No one is better qualified to examine the events and personalities surrounding the scandal than two of the original “Broken Trust” authors. Their comprehensive account together with historical background, brings to light information that has never before been made public, including accounts of secret meetings and communications involving Supreme Court justices.
The book makes captivating reading for the layman—and for the attorney whose focus is in the field of trusts and estates. I suspect the book’s other readers will be as appalled at the abuses which were sanctioned by the Hawaiian public officials, judges, and lawyers as I was. In fact, as I read the book, I could not help having Lord Acton’s maxim that absolute power corrupts absolutely pop up in my mind as Roth and King describe the pattern of scandals plaguing the Bishop Estate. * * * I applaud the authors for their continuing courage in this fight, and highly recommend the book to remind us all as lawyers of our responsibilities to police the systems that we see everyday in our offices!
On April 1, 2006, the Federal Deposit Insurance Corp. will raise the insured amount of IRAs and similar accounts (self-directed 401(k) plans, 457 plans, Keogh plans) from $100,000 to $250,000, a 150% increase. This is the first raise since 1980.
But, the raise is not for regular accounts -- they remain insured for only $100,000.
Also, only accounts like certificates of deposit and traditional savings/checking accounts are covered -- not mutual funds, annuities, etc.
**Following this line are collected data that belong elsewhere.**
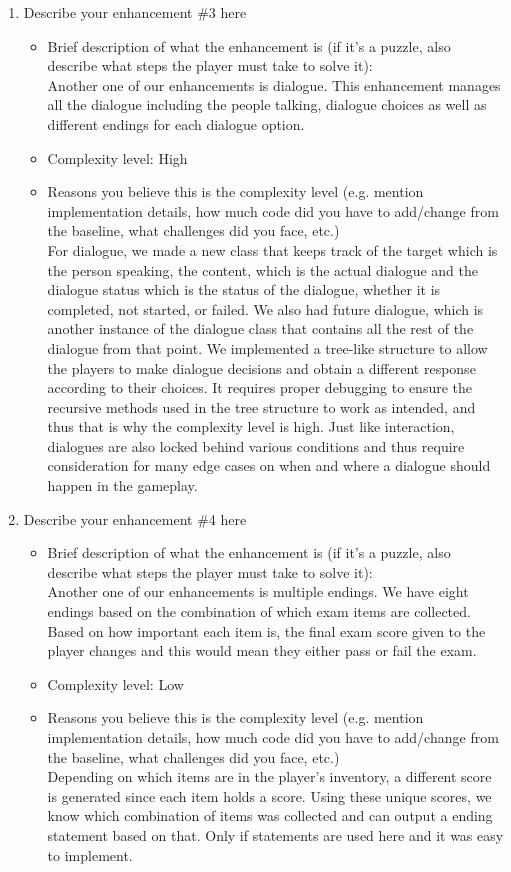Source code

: \documentclass[11pt]{article}
\begin{document}
\begin{enumerate}
\item Describe your enhancement \#3 here
	\begin{itemize}
	\item Brief description of what the enhancement is (if it's a puzzle, also describe what steps the player must take to solve it):
 \\Another one of our enhancements is dialogue. This enhancement manages all the dialogue including the people talking, dialogue choices as well as different endings for each dialogue option.
	\item Complexity level: High
	\item Reasons you believe this is the complexity level (e.g. mention implementation details, how much code did you have to add/change from the baseline, what challenges did you face, etc.)
 \\For dialogue, we made a new class that keeps track of the target which is the person speaking, the content, which is the actual dialogue and the dialogue status which is the status of the dialogue, whether it is completed, not started, or failed. We also had future dialogue, which is another instance of the dialogue class that contains all the rest of the dialogue from that point. We implemented a tree-like structure to allow the players to make dialogue decisions and obtain a different response according to their choices. It requires proper debugging to ensure the recursive methods used in the tree structure to work as intended, and thus that is why the complexity level is high. Just like interaction, dialogues are also locked behind various conditions and thus require consideration for many edge cases on when and where a dialogue should happen in the gameplay. 
	\end{itemize}
 
 \item Describe your enhancement \#4 here
	\begin{itemize}
	\item Brief description of what the enhancement is (if it's a puzzle, also describe what steps the player must take to solve it):
 \\Another one of our enhancements is multiple endings. We have eight endings based on the combination of which exam items are collected. Based on how important each item is, the final exam score given to the player changes and this would mean they either pass or fail the exam. 
	\item Complexity level: Low
	\item Reasons you believe this is the complexity level (e.g. mention implementation details, how much code did you have to add/change from the baseline, what challenges did you face, etc.)
 \\Depending on which items are in the player's inventory, a different score is generated since each item holds a score. Using these unique scores, we know which combination of items was collected and can output a ending statement based on that. Only if statements are used here and it was easy to implement. 
	\end{itemize}



\end{enumerate}
\end{document}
For more information, see FDIC Consumer News, What You Should Know About Higher FDIC Coverage for Retirement Accounts, April 2006 - Special Bulletin.
Tuesday, March 21, 2006
In Estate Planning and the Pending Deal: Lessons from the Merger Arbitrage Market, 31 ACTEC J. 338 (2006), Espen Robak (Senior Vice President in the New York City office of FMV Opinions, Inc.,) provides "[a]n examination of the treatment of pending transactions on valuation in both estate tax and estate planning situations." Here is the summary of his article:
Numerous court decisions have indicated that the gain from a postmortem sale of securities will not be considered IRD unless the decedent was truly “entitled” to the proceeds from the sale and all remaining acts were insignificant and “ministerial” in nature. This is similar to how such pending deals ought to be treated and valued in the estate planning context. Data from merger arbitrage can help the valuation analyst determine the proper weighting of deal and no-deal scenarios when determining the fair market value of a stake in a possible acquisition target. A thorough analysis and proper empirical support can result in significant tax savings compared with naively using the anticipated deal value.
Duncan E. Osborne (partner, Osborne, Helman, Knebel & Deleery, L.L.P, Austin, TX) and John A. Terrill, II (partner, Heckscher, Teillon, Terrill & Sager, P.C., West Conshohocken, PA) have recently published their article entitled Fundamentals of Asset Protection Planning, 31 ACTEC J. 319 (2006), which provides "[a] practical guide to advising clients on asset protection strategies short of onshore or offshore trusts." This is an especially well-written and useful article.